Perhaps one of the most exciting challenges during this time period, though, was a move of the campus library from the old Carnegie Library building to the new library building (now Jackson Library) in 1950. The move was a long and complicated process. As Holder noted in a 1990 oral history interview, the move was completed using campus laundry baskets. She notes, "they had a chute up to the second floor and our books were packed in the laundry baskets and sent there - the chute - into an awaiting truck. Then they were carted across over to the new library. And each stack was assigned a member of the building and grounds to help unpack." Initially, the library staff had hoped to do the move after commencement, but unfortunately, they had to do the move during exam time. She proudly noted, though, that the library was never inaccessible to students. She stated, "if you put in an order for a book in the morning, we guaranteed to find it for you by two o'clock in the afternoon. It might be in the truck. It might be in a basket. It might be in the new building. But we tried."

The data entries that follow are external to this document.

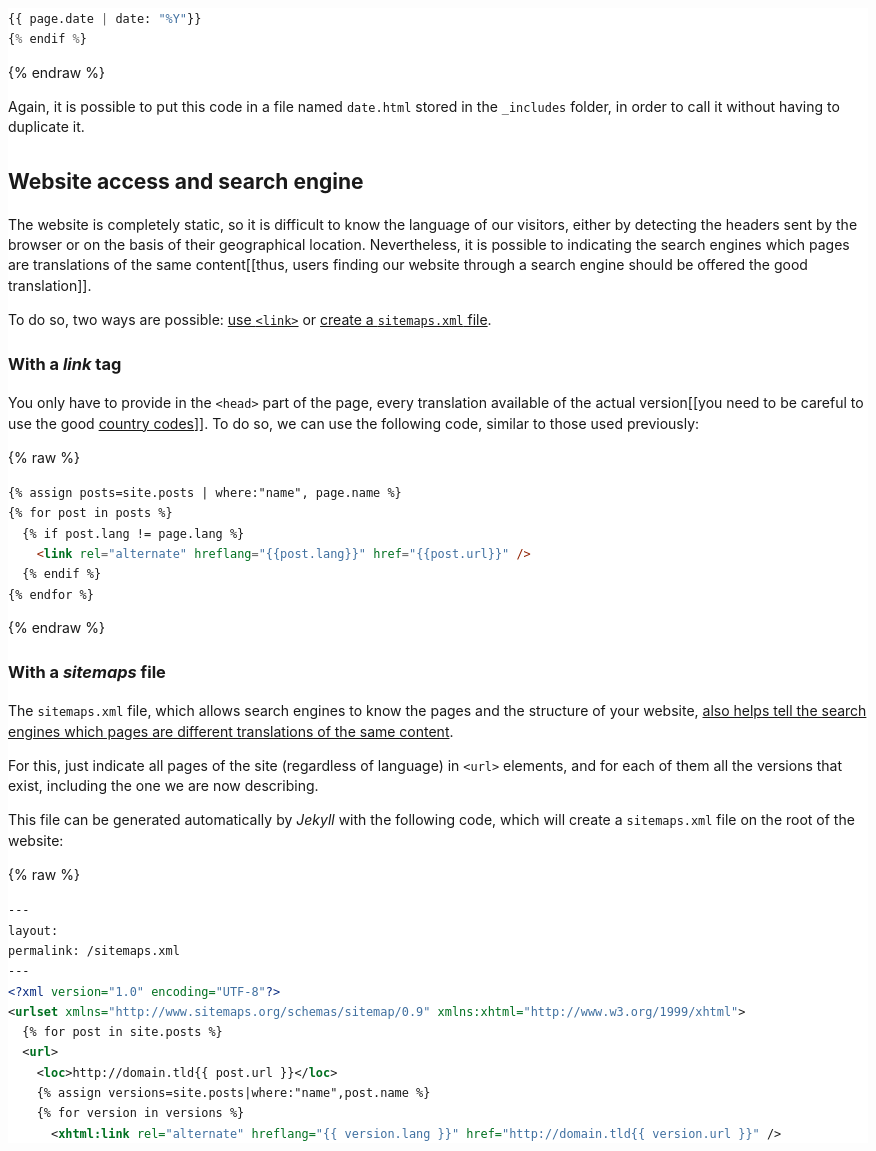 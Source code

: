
 ```python
{{ page.date | date: "%Y"}}
{% endif %}
```
{% endraw %}

Again, it is possible to put this code in a file named `date.html` stored in the `_includes` folder, in order to call it without having to duplicate it.

## Website access and search engine

The website is completely static, so it is difficult to know the language of our visitors, either by detecting the headers sent by the browser or on the basis of their geographical location. Nevertheless, it is possible to indicating the search engines which pages are translations of the same content[[thus, users finding our website through a search engine should be offered the good translation]].

To do so, two ways are possible: [use `<link>`](https://support.google.com/webmasters/answer/189077?hl=en) or [create a `sitemaps.xml` file](https://support.google.com/webmasters/answer/2620865?hl=en).

### With a *link* tag

You only have to provide in the `<head>` part of the page, every translation available of the actual version[[you need to be careful to use the good [country codes](https://support.google.com/webmasters/answer/189077?hl=en)]]. To do so, we can use the following code, similar to those used previously:

{% raw %}
```html
{% assign posts=site.posts | where:"name", page.name %}
{% for post in posts %}
  {% if post.lang != page.lang %}
    <link rel="alternate" hreflang="{{post.lang}}" href="{{post.url}}" />
  {% endif %}
{% endfor %}
```
{% endraw %}

### With a *sitemaps* file

The `sitemaps.xml` file,  which allows search engines to know the pages and the structure of your website, [also helps tell the search engines which pages are different translations of the same content](https://support.google.com/webmasters/answer/189077?hl=en).

For this, just indicate all pages of the site (regardless of language) in `<url>` elements, and for each of them all the versions that exist, including the one we are now describing.

This file can be generated automatically by *Jekyll* with the following code, which will create a `sitemaps.xml` file on the root of the website:

{% raw %}
```xml
---
layout:
permalink: /sitemaps.xml
---
<?xml version="1.0" encoding="UTF-8"?>
<urlset xmlns="http://www.sitemaps.org/schemas/sitemap/0.9" xmlns:xhtml="http://www.w3.org/1999/xhtml">
  {% for post in site.posts %}
  <url>
    <loc>http://domain.tld{{ post.url }}</loc>
    {% assign versions=site.posts|where:"name",post.name %}
    {% for version in versions %}
      <xhtml:link rel="alternate" hreflang="{{ version.lang }}" href="http://domain.tld{{ version.url }}" />
``` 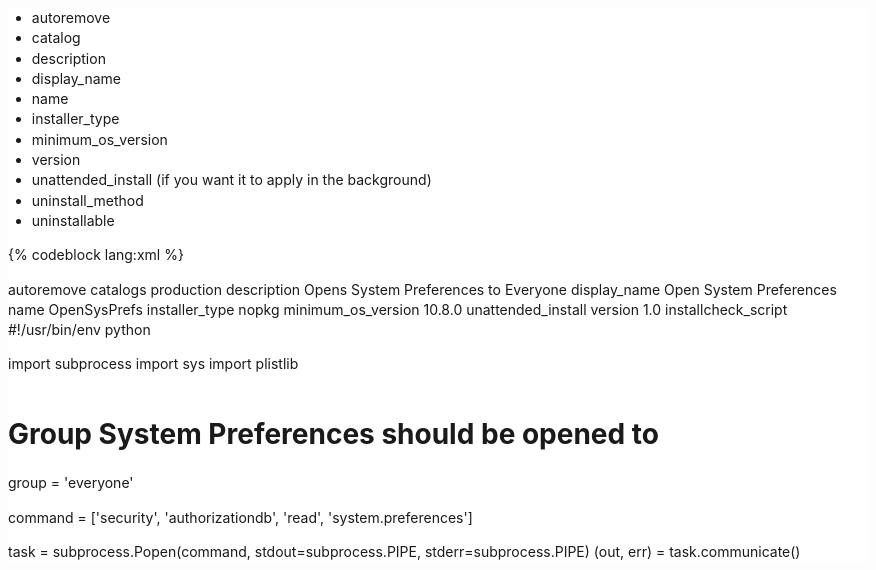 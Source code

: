 * autoremove
* catalog
* description
* display_name
* name
* installer_type
* minimum_os_version
* version
* unattended_install (if you want it to apply in the background)
* uninstall_method
* uninstallable

{% codeblock lang:xml %}
<?xml version="1.0" encoding="UTF-8"?>
<!DOCTYPE plist PUBLIC "-//Apple//DTD PLIST 1.0//EN" "http://www.apple.com/DTDs/PropertyList-1.0.dtd">
<plist version="1.0">
<dict>
    <key>autoremove</key>
    <false/>
    <key>catalogs</key>
    <array>
        <string>production</string>
    </array>
    <key>description</key>
    <string>Opens System Preferences to Everyone</string>
    <key>display_name</key>
    <string>Open System Preferences</string>
    <key>name</key>
    <string>OpenSysPrefs</string>
    <key>installer_type</key>
    <string>nopkg</string>
    <key>minimum_os_version</key>
    <string>10.8.0</string>
    <key>unattended_install</key>
    <true/>
    <key>version</key>
    <string>1.0</string>
	<key>installcheck_script</key>
	<string>#!/usr/bin/env python

import subprocess
import sys
import plistlib

# Group System Preferences should be opened to
group = 'everyone'

command = ['security', 'authorizationdb', 'read', 'system.preferences']

task = subprocess.Popen(command, stdout=subprocess.PIPE, stderr=subprocess.PIPE)
(out, err) = task.communicate()
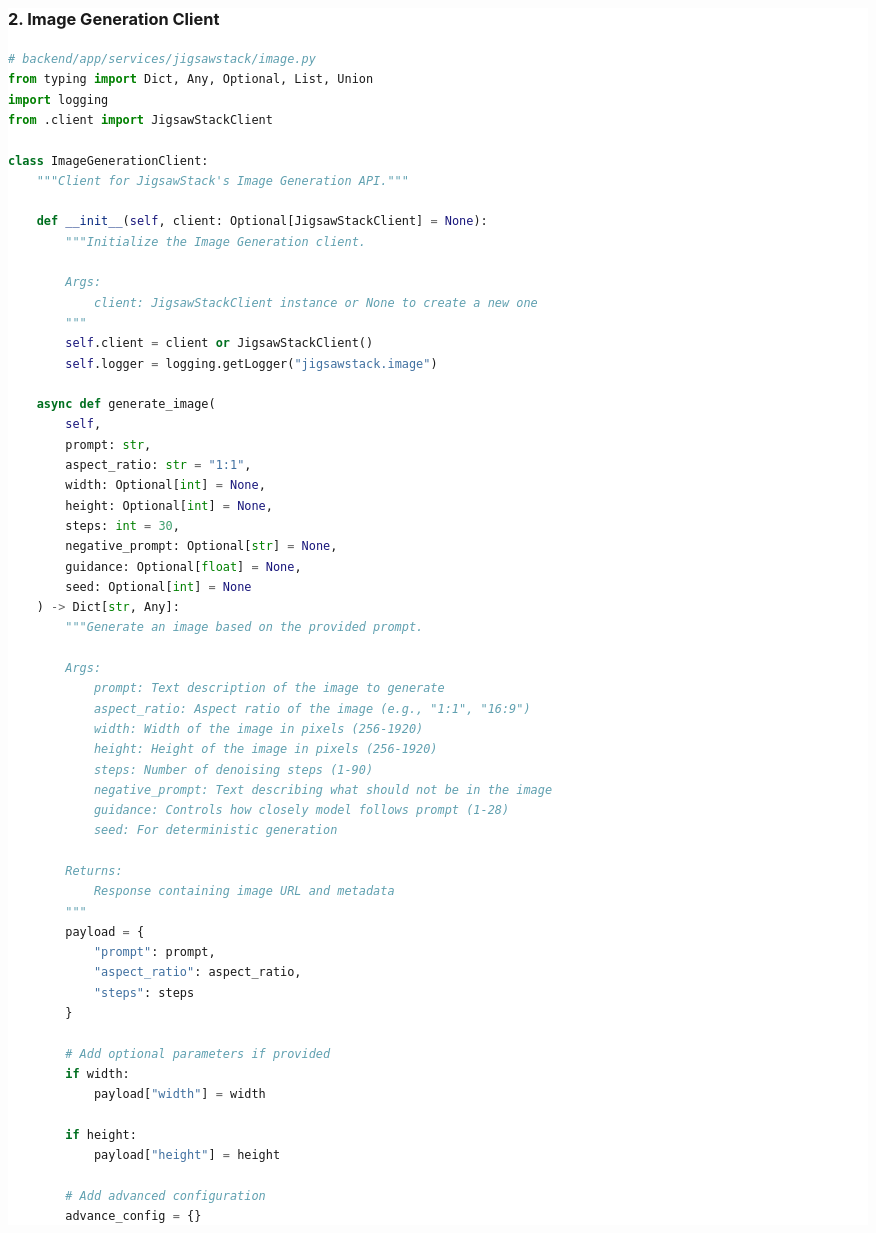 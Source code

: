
 ```python
```

### 2. Image Generation Client

```python
# backend/app/services/jigsawstack/image.py
from typing import Dict, Any, Optional, List, Union
import logging
from .client import JigsawStackClient

class ImageGenerationClient:
    """Client for JigsawStack's Image Generation API."""
    
    def __init__(self, client: Optional[JigsawStackClient] = None):
        """Initialize the Image Generation client.
        
        Args:
            client: JigsawStackClient instance or None to create a new one
        """
        self.client = client or JigsawStackClient()
        self.logger = logging.getLogger("jigsawstack.image")
        
    async def generate_image(
        self,
        prompt: str,
        aspect_ratio: str = "1:1",
        width: Optional[int] = None,
        height: Optional[int] = None,
        steps: int = 30,
        negative_prompt: Optional[str] = None,
        guidance: Optional[float] = None,
        seed: Optional[int] = None
    ) -> Dict[str, Any]:
        """Generate an image based on the provided prompt.
        
        Args:
            prompt: Text description of the image to generate
            aspect_ratio: Aspect ratio of the image (e.g., "1:1", "16:9")
            width: Width of the image in pixels (256-1920)
            height: Height of the image in pixels (256-1920)
            steps: Number of denoising steps (1-90)
            negative_prompt: Text describing what should not be in the image
            guidance: Controls how closely model follows prompt (1-28)
            seed: For deterministic generation
            
        Returns:
            Response containing image URL and metadata
        """
        payload = {
            "prompt": prompt,
            "aspect_ratio": aspect_ratio,
            "steps": steps
        }
        
        # Add optional parameters if provided
        if width:
            payload["width"] = width
            
        if height:
            payload["height"] = height
            
        # Add advanced configuration
        advance_config = {}
```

In 1955, Holder completed her master's degree in library science from the University of North Carolina at Chapel Hill. Her master's paper was a history of the WC library. Three years later, she left the Woman's College to serve as Librarian at Brevard College (Brevard, NC). But, in August 1963, she returned to Greensboro as Head Reference Librarian at UNCG. The school's name had changed since she had left, and, in one year, undergraduate men would begin enrolling.

The changes kept coming for both Holder and Jackson Library. After the retirement of Director of the Library Charles Adams in 1969, Holder served as the Acting Director until his successor James Thompson arrived in 1970. Then in 1973, the library tower addition opened.

Holder dressed in 18th century Moravian costume
On August 1, 1976, Holder officially retired as Head Reference Librarian. In an article in Library Columns (the Jackson Library newsletter), Director James Thompson wrote that "Elizabeth Holder has had a rich professional career which has earned her a reputation as one of the leading reference librarians in the country. A complete listing of the offices she has had in professional organizations, the papers she has read at professional meetings, and her published works would fill the rest of this newsletter ... Suffice it to say that the loss of Libby Holder to us in Jackson Library, to her University, and to her profession will be irreparable. Her wit, charm, good humor, and high standards of professional performance will be sorely missed."

After her retirement, Holder remained in Greensboro where she was an active member of the First Moravian Church and served as the congregation's librarian. She also frequently dressed in 18th century Moravian costume to do presentations for elementary school children. She also volunteered at the Greensboro Historical Museum, where she was honored with the Governor's Volunteer Service Award. Holder passed away on October 19, 2009 at age 95.